Stored dataset items:
*** Begin section ***

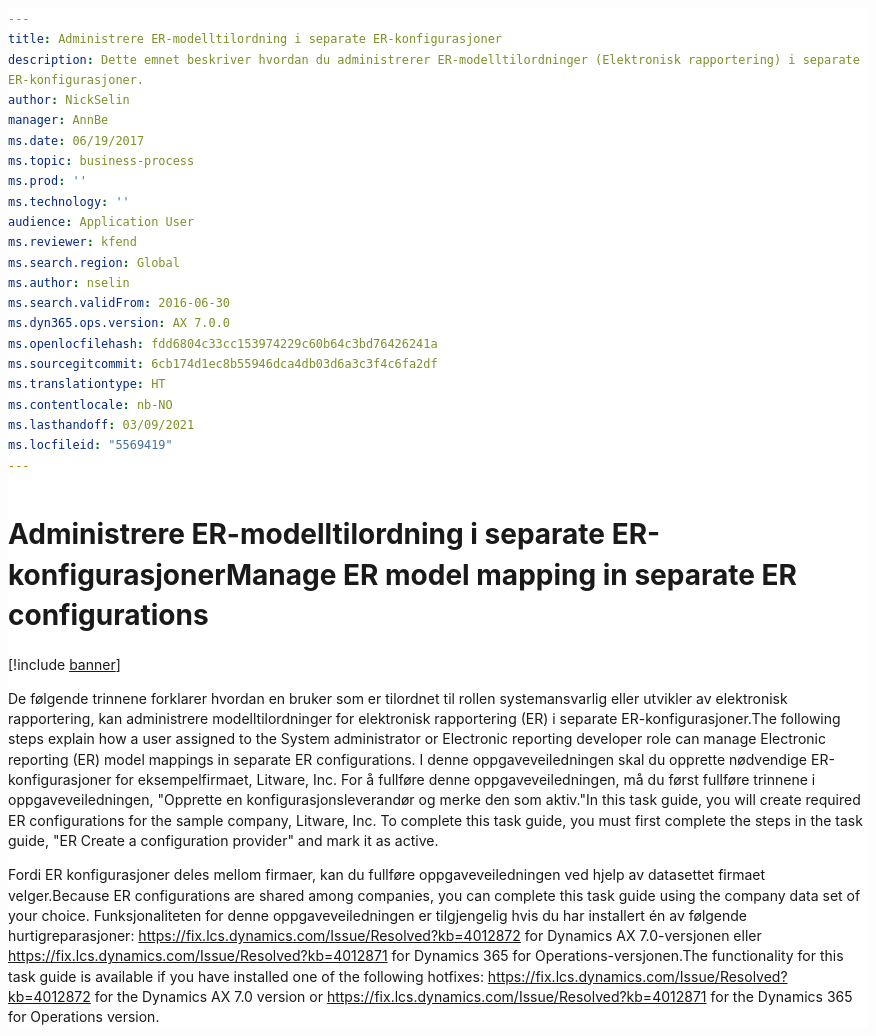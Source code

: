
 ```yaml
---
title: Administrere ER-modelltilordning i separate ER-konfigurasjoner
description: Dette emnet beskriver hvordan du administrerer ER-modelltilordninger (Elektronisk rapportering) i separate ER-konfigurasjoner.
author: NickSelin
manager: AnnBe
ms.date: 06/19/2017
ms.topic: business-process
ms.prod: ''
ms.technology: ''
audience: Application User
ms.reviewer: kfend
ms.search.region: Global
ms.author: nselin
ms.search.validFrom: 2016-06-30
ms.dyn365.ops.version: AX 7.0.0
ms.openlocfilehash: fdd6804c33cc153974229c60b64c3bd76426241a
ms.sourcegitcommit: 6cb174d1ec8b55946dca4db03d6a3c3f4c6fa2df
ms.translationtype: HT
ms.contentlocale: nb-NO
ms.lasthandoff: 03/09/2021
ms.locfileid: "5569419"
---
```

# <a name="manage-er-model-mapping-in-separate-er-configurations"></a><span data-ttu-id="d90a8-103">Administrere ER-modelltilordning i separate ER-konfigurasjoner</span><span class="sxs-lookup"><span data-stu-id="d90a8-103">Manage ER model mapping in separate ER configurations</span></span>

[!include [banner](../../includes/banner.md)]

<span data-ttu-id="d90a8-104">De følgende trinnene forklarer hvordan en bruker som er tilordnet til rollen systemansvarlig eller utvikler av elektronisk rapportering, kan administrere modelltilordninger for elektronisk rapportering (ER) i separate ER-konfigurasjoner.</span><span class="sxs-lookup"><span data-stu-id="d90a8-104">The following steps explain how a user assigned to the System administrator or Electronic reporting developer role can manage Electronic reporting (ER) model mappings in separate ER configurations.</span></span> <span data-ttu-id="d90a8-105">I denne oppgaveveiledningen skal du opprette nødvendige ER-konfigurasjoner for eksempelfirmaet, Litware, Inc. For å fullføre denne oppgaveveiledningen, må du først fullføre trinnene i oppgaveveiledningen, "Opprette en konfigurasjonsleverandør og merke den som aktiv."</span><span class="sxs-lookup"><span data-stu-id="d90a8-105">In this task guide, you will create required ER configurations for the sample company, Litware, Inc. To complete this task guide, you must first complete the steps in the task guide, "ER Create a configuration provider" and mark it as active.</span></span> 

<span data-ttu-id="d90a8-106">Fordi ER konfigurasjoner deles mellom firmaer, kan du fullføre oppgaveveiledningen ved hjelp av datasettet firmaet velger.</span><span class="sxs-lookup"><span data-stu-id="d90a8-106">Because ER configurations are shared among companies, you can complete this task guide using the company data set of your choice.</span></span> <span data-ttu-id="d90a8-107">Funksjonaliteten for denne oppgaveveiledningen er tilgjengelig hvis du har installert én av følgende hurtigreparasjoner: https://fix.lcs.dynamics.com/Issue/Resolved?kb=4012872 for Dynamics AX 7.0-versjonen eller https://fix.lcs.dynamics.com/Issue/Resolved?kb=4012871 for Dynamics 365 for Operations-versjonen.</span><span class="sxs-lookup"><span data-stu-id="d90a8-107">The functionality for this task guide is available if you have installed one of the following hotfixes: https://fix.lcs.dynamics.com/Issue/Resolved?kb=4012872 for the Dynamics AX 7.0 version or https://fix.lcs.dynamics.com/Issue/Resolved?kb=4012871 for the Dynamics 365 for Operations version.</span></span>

*** End section ***
*** Begin section ***

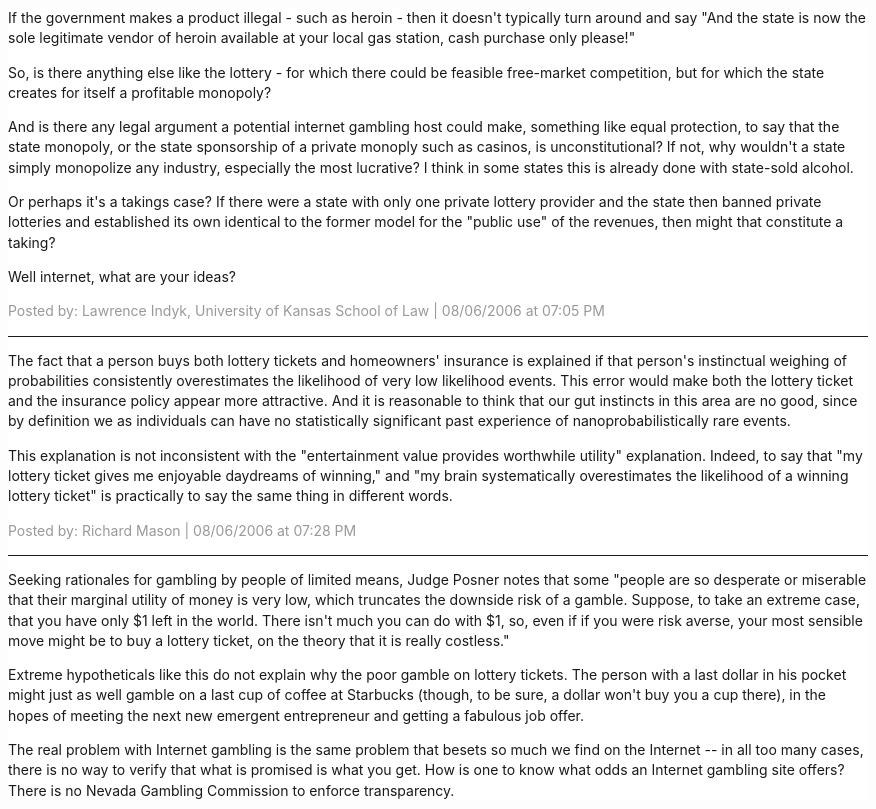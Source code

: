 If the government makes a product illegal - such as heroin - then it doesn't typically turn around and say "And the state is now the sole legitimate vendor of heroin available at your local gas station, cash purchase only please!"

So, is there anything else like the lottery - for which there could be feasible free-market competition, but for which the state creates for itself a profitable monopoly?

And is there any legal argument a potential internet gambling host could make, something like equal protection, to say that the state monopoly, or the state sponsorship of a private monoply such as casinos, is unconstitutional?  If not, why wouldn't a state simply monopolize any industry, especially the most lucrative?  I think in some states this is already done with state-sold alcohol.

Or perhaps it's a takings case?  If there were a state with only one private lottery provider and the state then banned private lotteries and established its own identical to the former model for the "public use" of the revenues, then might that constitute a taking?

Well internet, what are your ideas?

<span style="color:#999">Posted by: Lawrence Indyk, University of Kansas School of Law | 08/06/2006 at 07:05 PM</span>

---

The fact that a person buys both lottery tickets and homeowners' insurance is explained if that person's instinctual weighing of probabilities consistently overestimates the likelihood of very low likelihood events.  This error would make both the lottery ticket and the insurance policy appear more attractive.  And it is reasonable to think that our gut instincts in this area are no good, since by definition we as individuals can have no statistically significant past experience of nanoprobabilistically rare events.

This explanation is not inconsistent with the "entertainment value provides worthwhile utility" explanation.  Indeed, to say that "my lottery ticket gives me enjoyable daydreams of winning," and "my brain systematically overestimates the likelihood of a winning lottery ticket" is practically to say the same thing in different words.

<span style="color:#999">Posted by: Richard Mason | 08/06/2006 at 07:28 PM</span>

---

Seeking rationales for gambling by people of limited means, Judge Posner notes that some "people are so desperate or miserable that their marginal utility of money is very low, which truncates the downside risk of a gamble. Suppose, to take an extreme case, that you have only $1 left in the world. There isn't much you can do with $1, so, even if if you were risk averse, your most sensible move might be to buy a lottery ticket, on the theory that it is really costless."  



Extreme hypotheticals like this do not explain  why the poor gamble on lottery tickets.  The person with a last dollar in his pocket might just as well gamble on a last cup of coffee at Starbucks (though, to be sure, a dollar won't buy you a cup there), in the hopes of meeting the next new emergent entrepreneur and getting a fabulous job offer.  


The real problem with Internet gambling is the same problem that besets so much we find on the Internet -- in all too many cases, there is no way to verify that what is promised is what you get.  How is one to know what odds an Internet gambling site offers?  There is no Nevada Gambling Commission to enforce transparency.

*** End section ***
*** Begin section ***

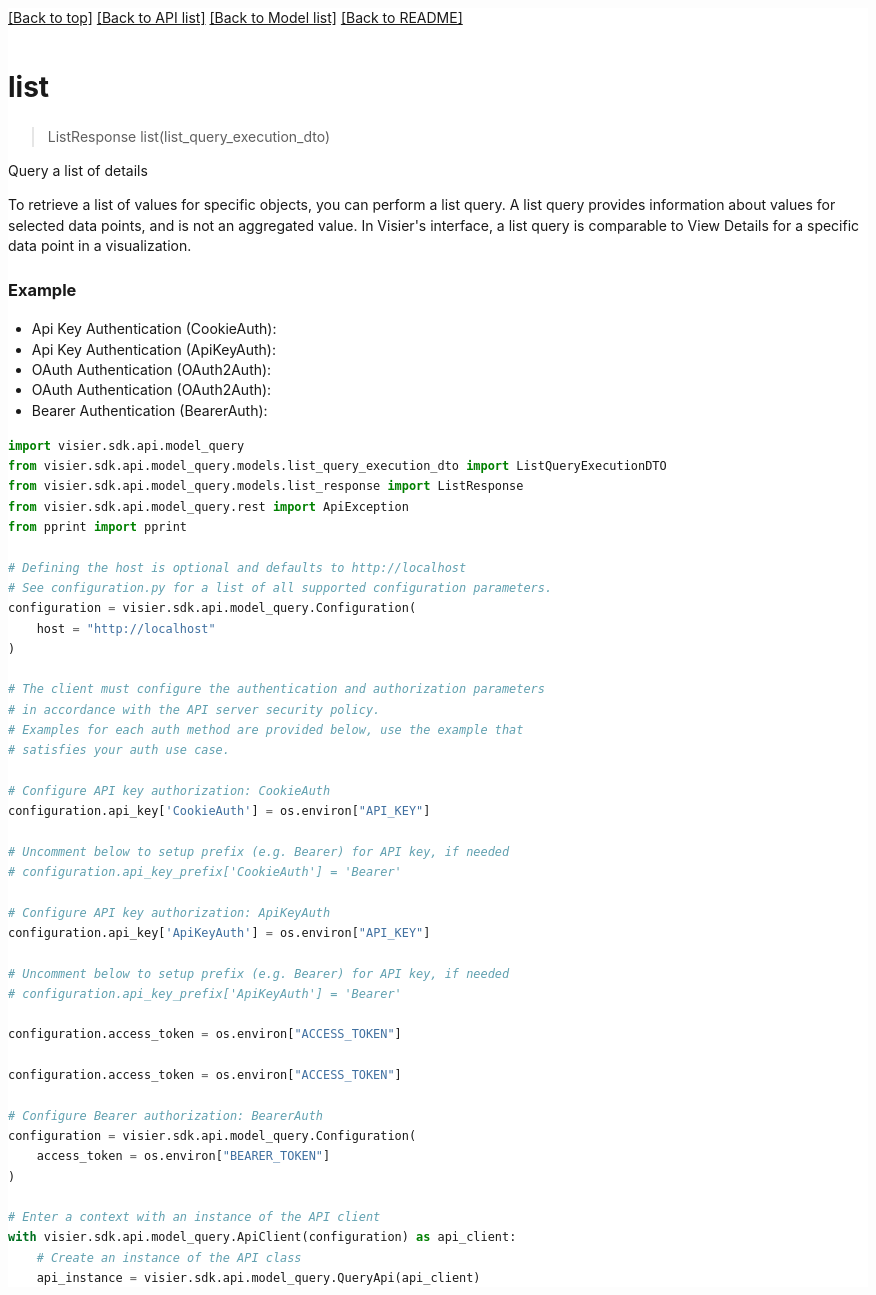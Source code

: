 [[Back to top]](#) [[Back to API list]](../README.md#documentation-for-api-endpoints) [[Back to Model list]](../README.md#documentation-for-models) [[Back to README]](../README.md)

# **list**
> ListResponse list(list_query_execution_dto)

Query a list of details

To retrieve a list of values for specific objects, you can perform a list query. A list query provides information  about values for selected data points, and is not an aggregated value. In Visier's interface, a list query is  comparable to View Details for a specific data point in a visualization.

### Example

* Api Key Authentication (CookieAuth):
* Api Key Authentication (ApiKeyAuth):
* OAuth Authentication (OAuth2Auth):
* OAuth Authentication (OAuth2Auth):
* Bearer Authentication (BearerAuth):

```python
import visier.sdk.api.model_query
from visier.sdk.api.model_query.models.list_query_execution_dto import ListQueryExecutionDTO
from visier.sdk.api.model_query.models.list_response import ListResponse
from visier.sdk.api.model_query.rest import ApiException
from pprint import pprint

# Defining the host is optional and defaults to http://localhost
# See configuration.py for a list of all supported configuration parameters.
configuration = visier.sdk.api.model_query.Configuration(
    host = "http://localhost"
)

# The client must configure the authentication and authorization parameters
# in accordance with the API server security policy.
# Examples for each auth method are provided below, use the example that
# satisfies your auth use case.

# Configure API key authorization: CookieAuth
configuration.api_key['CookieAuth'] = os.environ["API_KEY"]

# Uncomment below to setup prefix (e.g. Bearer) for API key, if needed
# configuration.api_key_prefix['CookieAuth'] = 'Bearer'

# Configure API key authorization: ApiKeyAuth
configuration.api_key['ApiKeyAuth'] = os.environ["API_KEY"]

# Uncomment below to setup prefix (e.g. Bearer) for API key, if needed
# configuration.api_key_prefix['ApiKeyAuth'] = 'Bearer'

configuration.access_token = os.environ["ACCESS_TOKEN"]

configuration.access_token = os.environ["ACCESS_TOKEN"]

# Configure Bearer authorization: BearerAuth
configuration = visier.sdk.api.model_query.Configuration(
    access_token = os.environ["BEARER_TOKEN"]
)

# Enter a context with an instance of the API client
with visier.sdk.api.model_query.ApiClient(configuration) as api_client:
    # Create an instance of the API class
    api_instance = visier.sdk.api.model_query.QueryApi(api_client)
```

*** End section ***

EXERCISE PROMPT:
Make a list of all lines in the data that contain "version".

EXERCISE ANSWER:
ms.dyn365.ops.version: AX 7.0.0
<span data-ttu-id="d90a8-106">Fordi ER konfigurasjoner deles mellom firmaer, kan du fullføre oppgaveveiledningen ved hjelp av datasettet firmaet velger.</span><span class="sxs-lookup"><span data-stu-id="d90a8-106">Because ER configurations are shared among companies, you can complete this task guide using the company data set of your choice.</span></span> <span data-ttu-id="d90a8-107">Funksjonaliteten for denne oppgaveveiledningen er tilgjengelig hvis du har installert én av følgende hurtigreparasjoner: https://fix.lcs.dynamics.com/Issue/Resolved?kb=4012872 for Dynamics AX 7.0-versjonen eller https://fix.lcs.dynamics.com/Issue/Resolved?kb=4012871 for Dynamics 365 for Operations-versjonen.</span><span class="sxs-lookup"><span data-stu-id="d90a8-107">The functionality for this task guide is available if you have installed one of the following hotfixes: https://fix.lcs.dynamics.com/Issue/Resolved?kb=4012872 for the Dynamics AX 7.0 version or https://fix.lcs.dynamics.com/Issue/Resolved?kb=4012871 for the Dynamics 365 for Operations version.</span></span>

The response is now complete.